§ WHAT IS REQUIRED:
Go through the entries below and count the lines where "values" occurs. Give nothing but that number.

(Collection entries)
[Start of section]
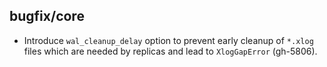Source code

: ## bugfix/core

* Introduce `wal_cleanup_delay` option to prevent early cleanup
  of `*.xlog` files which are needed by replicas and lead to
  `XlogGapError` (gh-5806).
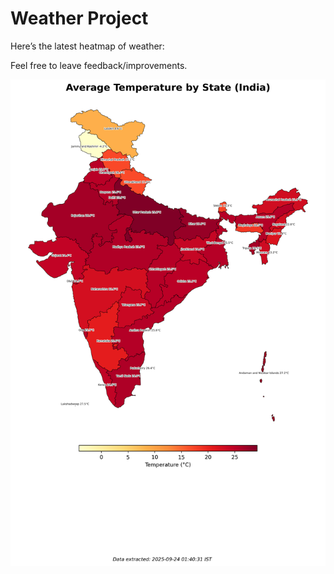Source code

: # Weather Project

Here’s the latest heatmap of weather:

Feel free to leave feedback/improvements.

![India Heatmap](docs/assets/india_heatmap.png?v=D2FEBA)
[End of section]
[Start of section]
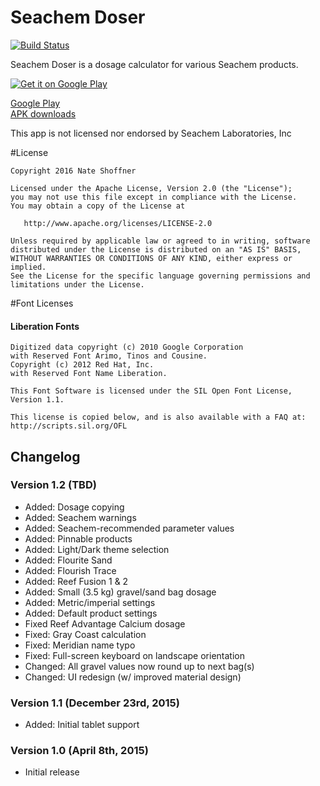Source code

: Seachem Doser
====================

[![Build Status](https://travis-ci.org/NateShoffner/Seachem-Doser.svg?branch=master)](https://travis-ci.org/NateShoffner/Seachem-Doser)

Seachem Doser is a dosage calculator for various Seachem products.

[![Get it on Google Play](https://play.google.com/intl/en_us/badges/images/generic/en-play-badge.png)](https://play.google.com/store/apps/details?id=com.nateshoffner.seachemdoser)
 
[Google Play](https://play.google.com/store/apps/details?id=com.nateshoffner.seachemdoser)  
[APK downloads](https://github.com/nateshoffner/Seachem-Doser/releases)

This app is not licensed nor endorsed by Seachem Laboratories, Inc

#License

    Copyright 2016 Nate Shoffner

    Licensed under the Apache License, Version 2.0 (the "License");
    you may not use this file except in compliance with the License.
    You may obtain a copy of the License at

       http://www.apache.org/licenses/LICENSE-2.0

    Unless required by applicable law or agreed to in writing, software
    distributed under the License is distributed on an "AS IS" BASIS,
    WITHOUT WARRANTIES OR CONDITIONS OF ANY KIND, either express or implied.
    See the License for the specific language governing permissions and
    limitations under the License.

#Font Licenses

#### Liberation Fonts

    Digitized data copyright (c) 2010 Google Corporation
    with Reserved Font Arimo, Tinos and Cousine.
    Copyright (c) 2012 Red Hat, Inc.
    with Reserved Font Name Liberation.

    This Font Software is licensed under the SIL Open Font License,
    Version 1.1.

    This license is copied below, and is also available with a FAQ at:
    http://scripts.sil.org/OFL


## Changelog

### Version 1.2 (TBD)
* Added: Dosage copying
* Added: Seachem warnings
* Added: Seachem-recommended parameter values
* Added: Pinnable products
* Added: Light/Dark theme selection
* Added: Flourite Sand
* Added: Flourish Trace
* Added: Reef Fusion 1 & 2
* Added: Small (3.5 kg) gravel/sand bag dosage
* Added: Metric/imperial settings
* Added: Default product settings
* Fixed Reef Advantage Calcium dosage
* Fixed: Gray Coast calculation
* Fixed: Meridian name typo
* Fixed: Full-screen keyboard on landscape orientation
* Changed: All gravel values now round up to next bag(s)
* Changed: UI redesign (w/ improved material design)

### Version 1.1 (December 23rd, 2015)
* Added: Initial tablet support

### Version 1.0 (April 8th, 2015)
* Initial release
[End of section]
§ SOLUTION FOR THIS EXERCISE:
2